[Stored dataset items]
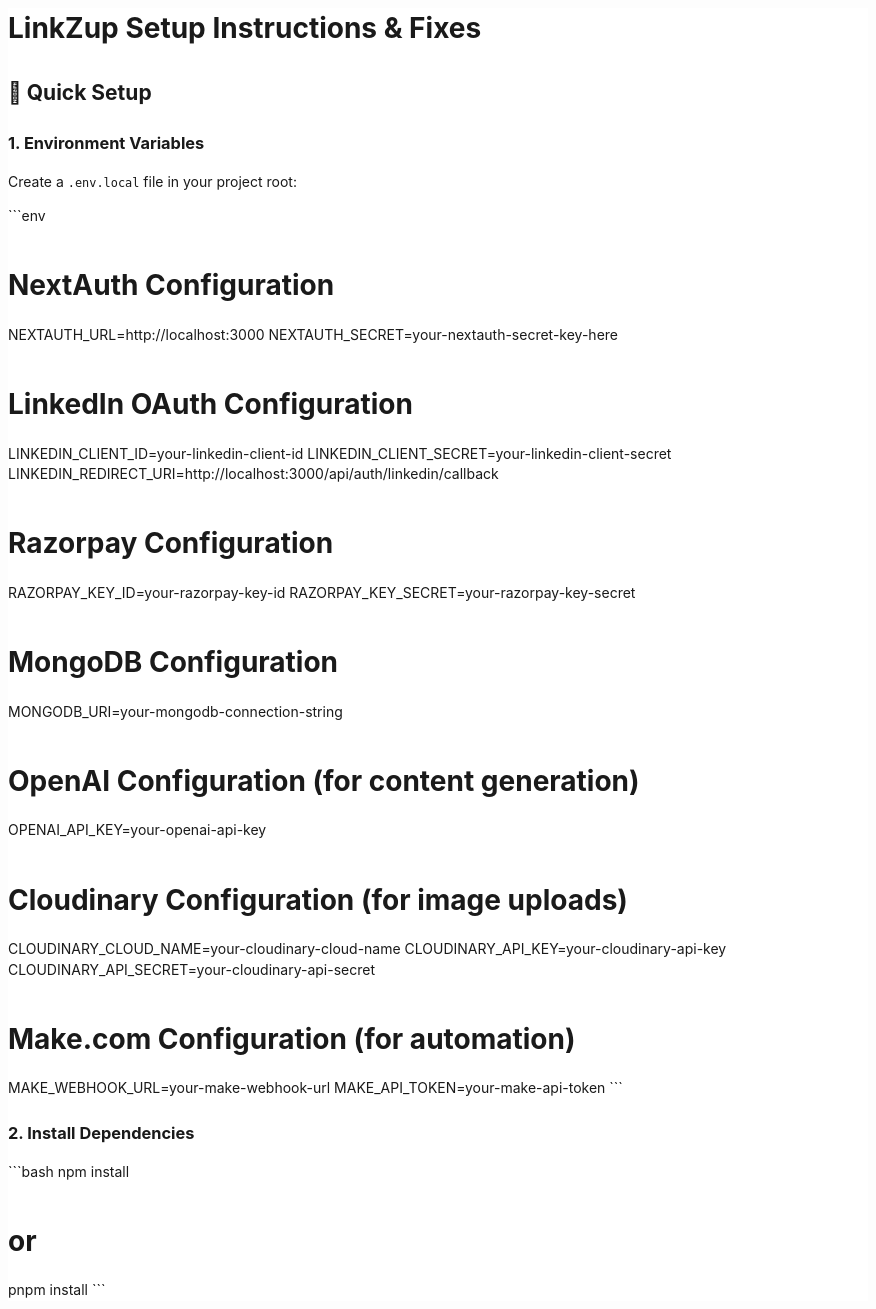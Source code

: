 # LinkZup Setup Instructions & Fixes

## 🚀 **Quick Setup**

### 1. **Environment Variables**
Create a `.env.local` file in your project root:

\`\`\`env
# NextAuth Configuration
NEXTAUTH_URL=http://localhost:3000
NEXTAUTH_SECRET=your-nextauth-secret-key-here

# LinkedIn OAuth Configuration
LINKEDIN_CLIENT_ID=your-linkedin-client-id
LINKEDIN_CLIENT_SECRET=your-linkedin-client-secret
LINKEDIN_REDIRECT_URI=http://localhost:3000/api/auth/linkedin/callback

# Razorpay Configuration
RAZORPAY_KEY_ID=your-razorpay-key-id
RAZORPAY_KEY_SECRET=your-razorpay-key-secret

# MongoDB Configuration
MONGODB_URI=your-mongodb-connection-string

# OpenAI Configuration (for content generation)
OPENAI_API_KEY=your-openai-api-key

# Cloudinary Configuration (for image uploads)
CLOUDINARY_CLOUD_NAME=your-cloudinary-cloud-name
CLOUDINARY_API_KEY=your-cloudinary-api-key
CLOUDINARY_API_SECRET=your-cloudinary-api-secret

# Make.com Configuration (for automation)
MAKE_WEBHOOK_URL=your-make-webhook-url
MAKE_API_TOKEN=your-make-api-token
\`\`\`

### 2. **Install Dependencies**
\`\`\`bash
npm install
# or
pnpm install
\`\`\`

Work to be completed: Could you state how many lines in the data hold the word "http"? Only the number should be given.

Result: 2